Após o ministro da Educação, Abraham Weintraub, afirmar que irá priorizar áreas que, segundo ele, "geram retorno, de fato", e eliminar das universidades os cursos de Filosofia e Sociologia, o presidente Jair Bolsonaro utilizou o Twitter, na manhã desta sexta-feira (26), para defender a ideia de reduzir investimentos nas ciências humanas.

 

"O Ministro da Educação estuda descentralizar investimento em faculdades de Filosofia e Sociologia (humanas). Alunos já matriculados não serão afetados. O objetivo é focar em áreas que gerem retorno imediato ao contribuinte, como: veterinária, engenharia e medicina", escreveu o presidente em uma das postagens. 


Em uma outra publicação, finalizou:  "A função do governo é respeitar o dinheiro do contribuinte, ensinando para os jovens a leitura, escrita e a fazer conta e depois um ofício que gere renda para a pessoa e bem-estar para a família, que melhore a sociedade em sua volta".


Em uma transmissão ao vivo na conta do presidente da República no Facebook, na noite de quinta-feira (25), Weintraub utilizou como exemplo o Japão, país que adotou medidas semelhantes, mas não informou como exatamente irá funcionar no Brasil, apenas garantiu que os atuais alunos destes dois cursos não serão afetados. 

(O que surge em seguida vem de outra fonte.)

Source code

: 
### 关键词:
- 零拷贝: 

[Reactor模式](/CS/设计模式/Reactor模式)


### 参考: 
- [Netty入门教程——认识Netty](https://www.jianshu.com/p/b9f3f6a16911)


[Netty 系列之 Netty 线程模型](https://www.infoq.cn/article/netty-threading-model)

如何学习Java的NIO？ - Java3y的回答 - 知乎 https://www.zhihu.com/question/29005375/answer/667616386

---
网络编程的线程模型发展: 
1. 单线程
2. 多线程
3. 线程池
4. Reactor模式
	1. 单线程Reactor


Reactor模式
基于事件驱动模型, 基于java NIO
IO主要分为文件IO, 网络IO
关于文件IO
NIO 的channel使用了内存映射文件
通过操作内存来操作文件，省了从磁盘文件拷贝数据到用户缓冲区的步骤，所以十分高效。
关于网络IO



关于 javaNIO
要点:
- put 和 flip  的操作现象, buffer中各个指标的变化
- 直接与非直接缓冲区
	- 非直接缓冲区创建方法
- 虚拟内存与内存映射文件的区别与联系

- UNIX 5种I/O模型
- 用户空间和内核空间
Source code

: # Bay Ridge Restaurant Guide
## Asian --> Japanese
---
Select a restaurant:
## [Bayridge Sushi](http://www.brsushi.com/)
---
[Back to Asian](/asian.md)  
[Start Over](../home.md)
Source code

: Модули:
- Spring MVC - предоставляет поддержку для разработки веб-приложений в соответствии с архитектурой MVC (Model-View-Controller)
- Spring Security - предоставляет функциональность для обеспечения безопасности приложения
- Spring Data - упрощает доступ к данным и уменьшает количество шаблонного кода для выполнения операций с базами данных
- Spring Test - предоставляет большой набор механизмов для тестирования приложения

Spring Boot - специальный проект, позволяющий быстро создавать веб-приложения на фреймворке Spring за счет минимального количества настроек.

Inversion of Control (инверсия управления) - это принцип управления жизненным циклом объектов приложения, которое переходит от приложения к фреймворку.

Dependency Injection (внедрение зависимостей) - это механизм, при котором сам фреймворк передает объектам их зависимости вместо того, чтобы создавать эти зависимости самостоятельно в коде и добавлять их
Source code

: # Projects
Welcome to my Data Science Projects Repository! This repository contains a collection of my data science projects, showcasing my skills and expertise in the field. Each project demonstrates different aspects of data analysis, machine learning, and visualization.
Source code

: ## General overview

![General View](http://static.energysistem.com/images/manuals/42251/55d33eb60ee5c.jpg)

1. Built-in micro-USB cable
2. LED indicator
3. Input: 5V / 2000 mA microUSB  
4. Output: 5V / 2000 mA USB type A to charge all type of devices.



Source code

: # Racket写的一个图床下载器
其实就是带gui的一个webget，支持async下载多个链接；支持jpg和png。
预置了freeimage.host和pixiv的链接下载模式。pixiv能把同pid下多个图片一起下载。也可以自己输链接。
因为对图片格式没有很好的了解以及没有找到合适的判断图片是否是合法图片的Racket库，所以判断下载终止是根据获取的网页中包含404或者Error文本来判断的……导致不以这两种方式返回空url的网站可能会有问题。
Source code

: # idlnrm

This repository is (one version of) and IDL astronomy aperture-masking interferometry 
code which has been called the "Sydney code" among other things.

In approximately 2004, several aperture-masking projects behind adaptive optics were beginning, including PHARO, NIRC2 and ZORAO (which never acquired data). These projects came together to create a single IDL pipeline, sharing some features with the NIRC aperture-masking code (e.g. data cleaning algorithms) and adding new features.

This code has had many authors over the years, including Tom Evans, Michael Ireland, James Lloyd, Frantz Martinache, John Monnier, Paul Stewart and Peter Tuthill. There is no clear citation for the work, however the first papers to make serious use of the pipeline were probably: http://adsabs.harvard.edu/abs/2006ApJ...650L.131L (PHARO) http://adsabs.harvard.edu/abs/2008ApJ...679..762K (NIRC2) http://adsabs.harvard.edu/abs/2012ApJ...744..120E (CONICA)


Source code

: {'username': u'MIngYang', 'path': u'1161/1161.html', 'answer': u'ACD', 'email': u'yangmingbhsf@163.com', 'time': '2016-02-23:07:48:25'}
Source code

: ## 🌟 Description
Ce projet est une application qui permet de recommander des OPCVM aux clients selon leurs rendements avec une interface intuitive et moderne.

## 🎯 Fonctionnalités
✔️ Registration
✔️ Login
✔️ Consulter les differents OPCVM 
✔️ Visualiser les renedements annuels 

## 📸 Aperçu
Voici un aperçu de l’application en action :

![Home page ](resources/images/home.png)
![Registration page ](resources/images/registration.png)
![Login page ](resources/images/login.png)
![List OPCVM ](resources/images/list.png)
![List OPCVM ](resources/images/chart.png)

— O Japão, que é um pais muito mais rico que o Brasil, está tirando dinheiro público, do pagamento de imposto, de faculdades que são tidas como faculdades que já são para pessoas muito ricas, como Filosofia. Pode estudar Filosofia? Pode. Mas com dinheiro próprio. Esse dinheiro, que ia para faculdades de Filosofia e Sociologia, eles colocam em faculdades que geram retorno, de fato, como Enfermagem, Veterinária, Engenharia e Medicina — afirmou.


Ainda na mesma transmissão, o ministro informou que não é preciso se preocupar em relação à aplicação das provas do Exame Nacional do Ensino Médio (Enem), alegando que elas não serão canceladas. Ele ainda deu uma dica aos estudantes sobre o conteúdo do exame:


— Acho que questões ideológicas muito polêmicas como no passado não vão acontecer este ano. Minha sugestão: foquem mais na técnica de escrever, interpretação de texto. Foquem muito em matemática, ciências, em realmente num aspecto que a gente quer desenvolver, o conhecimento científico, a capacidade da pessoa de desenvolver novas habilidades — disse.